"Kalau saya berpendangan, (calon kepala daerah yang menjadi tersangka) tidak boleh diganti. Supaya para pengusung lebih berhati-hati ke depan. Biar ini jadi pelajaran bagi kita semua, bukan hanya partai politik, bukan hanya penyelenggara pemilu, tapi juga stakeholder yang lain atas proses dan kejadian ini," ucap Arief di Kantor KPU, Jakarta Pusat, Jumat (16/3/2018).
Arief berpendapat, jika Peraturan KPU (PKPU) direvisi maka akan dianggap melanggar norma Undang-Undang. Hal tersebut berpotensi dikalahkan saat pengujian perubahan Undang-Undang.
"Kalau KPU merevisi UU, KPU harus melihat dulu apakah itu dianggap keluar dari norma UU atau tidak. Kalau dinyatakan keluar dari norma, KPU akan gampang dikalahkan ketika judicial review PKPU, kalau kita tidak punya argumentasi yang kuat. Jadi, kita belum mengambil sikap," jelas Arief.
"Makanya, kami hanya memberi dua penjelasan tentang berhalangan tetap itu meninggal dunia atau secara permanen dia tidak dapat tugas, tapi tetap harus didukung surat keterangan dari rumah sakit," lanjutnya.
Baca Juga : KPK Usul Ada Perppu untuk Cakada Bermasalah
Sebelumnya, Direktur Eksekutif Perludem Titi Anggraini mengusulkan revisi Peraturan KPU (PKPU) Nomor 3 Tahun 2015. Menurutnya, KPU dapat merevisi penjelasan terkait berhalangan tetap tersebut dengan menambahkan keterangan sebagai tersangka karena OTT dan pengembangan perkara oleh KPK.

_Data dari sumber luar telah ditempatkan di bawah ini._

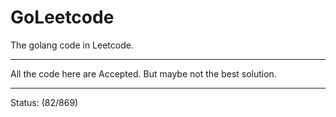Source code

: # GoLeetcode
The golang code in Leetcode.

-----

All the code here are Accepted. But maybe not the best solution.

-----
Status: (82/869)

"Sebagai jalan tengah untuk situasi yang kami anggap luar biasa saat ini makanya kami mengusulkan berhalangan tetap bisa diterjemahkan sebagai ditahan karena ott atau pengembangan perkara oleh kpk. Jadi dilimitasi saja di situ agar (calon yang menjadi tersangka) tidak dipilih," jelasnya.